## Extracted data
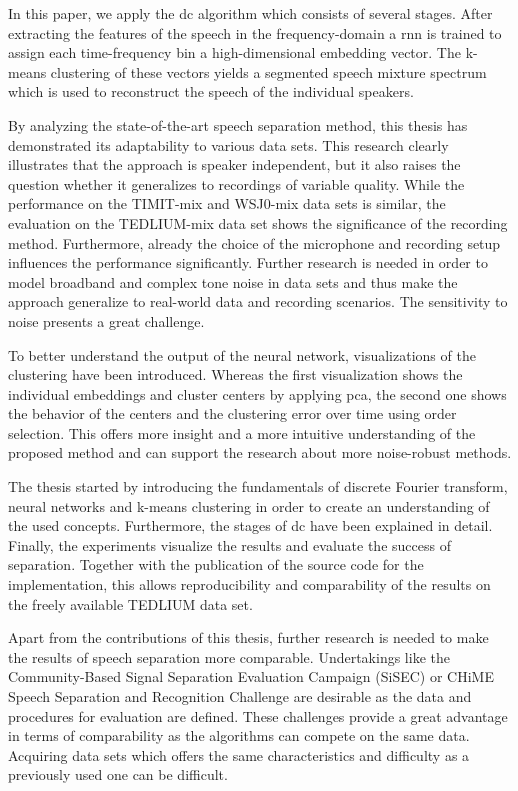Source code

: In this paper, we apply the \acrlong{dc} algorithm which consists of several stages. After extracting the features of the speech in the frequency-domain a \gls{rnn} is trained to assign each time-frequency bin a high-dimensional embedding vector. The k-means clustering of these vectors yields a segmented speech mixture spectrum which is used to reconstruct the speech of the individual speakers.

By analyzing the state-of-the-art speech separation method, this thesis has demonstrated its adaptability to various data sets.
This research clearly illustrates that the approach is speaker independent, but it also raises the question whether it generalizes to recordings of variable quality. While the performance on the TIMIT-mix and WSJ0-mix data sets is similar, the evaluation on the TEDLIUM-mix data set shows the significance of the recording method. Furthermore, already the choice of the microphone and recording setup influences the performance significantly.
Further research is needed in order to model broadband and complex tone noise in data sets and thus make the approach generalize to real-world data and recording scenarios. The sensitivity to noise presents a great challenge.

To better understand the output of the neural network, visualizations of the clustering have been introduced. Whereas the first visualization shows the individual embeddings and cluster centers by applying \gls{pca}, the second one shows the behavior of the centers and the clustering error over time using order selection.
This offers more insight and a more intuitive understanding of the proposed method and can support the research about more noise-robust methods.

The thesis started by introducing the fundamentals of discrete Fourier transform, neural networks and k-means clustering in order to create an understanding of the used concepts. Furthermore, the stages of \acrlong{dc} have been explained in detail. Finally, the experiments visualize the results and evaluate the success of separation. Together with the publication of the source code for the implementation, this allows reproducibility and comparability of the results on the freely available TEDLIUM data set.


Apart from the contributions of this thesis, further research is needed to make the results of speech separation more comparable.
Undertakings like the Community-Based Signal Separation Evaluation Campaign (SiSEC) or CHiME Speech Separation and Recognition Challenge are desirable as the data and procedures for evaluation are defined.
These challenges provide a great advantage in terms of comparability as the algorithms can compete on the same data. Acquiring data sets which offers the same characteristics and difficulty as a previously used one can be difficult.

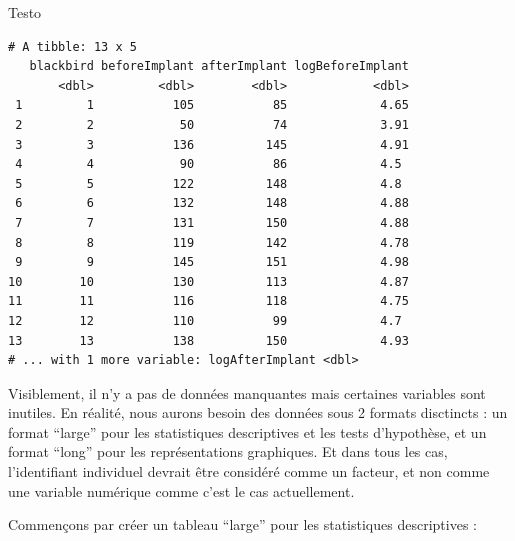 \documentclass[a4paperpaper,]{article}
\newenvironment{Shaded}{\begin{snugshade}}{\end{snugshade}}
\newcommand{\DataTypeTok}[1]{\textcolor[rgb]{0.00,0.34,0.68}{#1}}
\newcommand{\KeywordTok}[1]{\textcolor[rgb]{0.12,0.11,0.11}{\textbf{#1}}}
\newcommand{\NormalTok}[1]{\textcolor[rgb]{0.12,0.11,0.11}{#1}}
\newcommand{\OperatorTok}[1]{\textcolor[rgb]{0.12,0.11,0.11}{#1}}
\newcommand{\StringTok}[1]{\textcolor[rgb]{0.75,0.01,0.01}{#1}}
\begin{document}
\begin{Shaded}
\begin{Highlighting}[]
\NormalTok{Testo}
\end{Highlighting}
\end{Shaded}

\begin{verbatim}
# A tibble: 13 x 5
   blackbird beforeImplant afterImplant logBeforeImplant
       <dbl>         <dbl>        <dbl>            <dbl>
 1         1           105           85             4.65
 2         2            50           74             3.91
 3         3           136          145             4.91
 4         4            90           86             4.5 
 5         5           122          148             4.8 
 6         6           132          148             4.88
 7         7           131          150             4.88
 8         8           119          142             4.78
 9         9           145          151             4.98
10        10           130          113             4.87
11        11           116          118             4.75
12        12           110           99             4.7 
13        13           138          150             4.93
# ... with 1 more variable: logAfterImplant <dbl>
\end{verbatim}

Visiblement, il n'y a pas de données manquantes mais certaines variables sont inutiles. En réalité, nous aurons besoin des données sous 2 formats disctincts : un format ``large'' pour les statistiques descriptives et les tests d'hypothèse, et un format ``long'' pour les représentations graphiques. Et dans tous les cas, l'identifiant individuel devrait être considéré comme un facteur, et non comme une variable numérique comme c'est le cas actuellement.

Commençons par créer un tableau ``large'' pour les statistiques descriptives :

\begin{Shaded}
\end{Shaded}
\end{document}

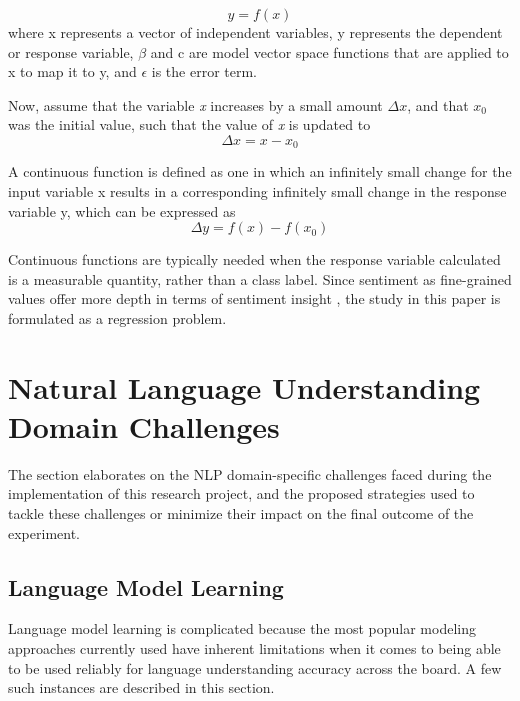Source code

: \documentclass[conference]{IEEEtran}
\begin{document}
        \begin{equation}
            \displaystyle y = f(x)
        \end{equation}
        where x represents a vector of independent variables, y represents the dependent or response variable, $\beta$ and c are model vector space functions that are applied to x to map it to y, and $\epsilon$ is the error term.

        Now, assume that the variable \textit{x} increases by a small amount $\Delta x$, and that $x_0$ was the initial value, such that the value of \textit{x} is updated to
        \begin{equation}
            \displaystyle \Delta x = x - x_0
        \end{equation}

        A continuous function is defined as one in which an infinitely small change for the input variable x results in a corresponding infinitely small change in the response variable y\cite{continuous_function}, which can be expressed as
        \begin{equation}
            \displaystyle \Delta y = f(x) - f(x_0)
        \end{equation}

        Continuous functions are typically needed when the response variable calculated is a measurable quantity, rather than a class label. Since sentiment as fine-grained values offer more depth in terms of sentiment insight \cite{drake2008sentiment}, the study in this paper is formulated as a regression problem.

\vspace{5mm}

\section{Natural Language Understanding Domain Challenges}
    The section elaborates on the NLP domain-specific challenges faced during the implementation of this research project, and the proposed strategies used to tackle these challenges or minimize their impact on the final outcome of the experiment.

    \subsection{Language Model Learning}
        Language model learning is complicated because the most popular modeling approaches currently used have inherent limitations when it comes to being able to be used reliably for language understanding accuracy across the board. A few such instances are described in this section.
        
\end{document}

## Assignment
Whenever a line of the listing above holds the word "great", copy that line.

## Written answer
Further research is needed in order to model broadband and complex tone noise in data sets and thus make the approach generalize to real-world data and recording scenarios. The sensitivity to noise presents a great challenge.
These challenges provide a great advantage in terms of comparability as the algorithms can compete on the same data. Acquiring data sets which offers the same characteristics and difficulty as a previously used one can be difficult.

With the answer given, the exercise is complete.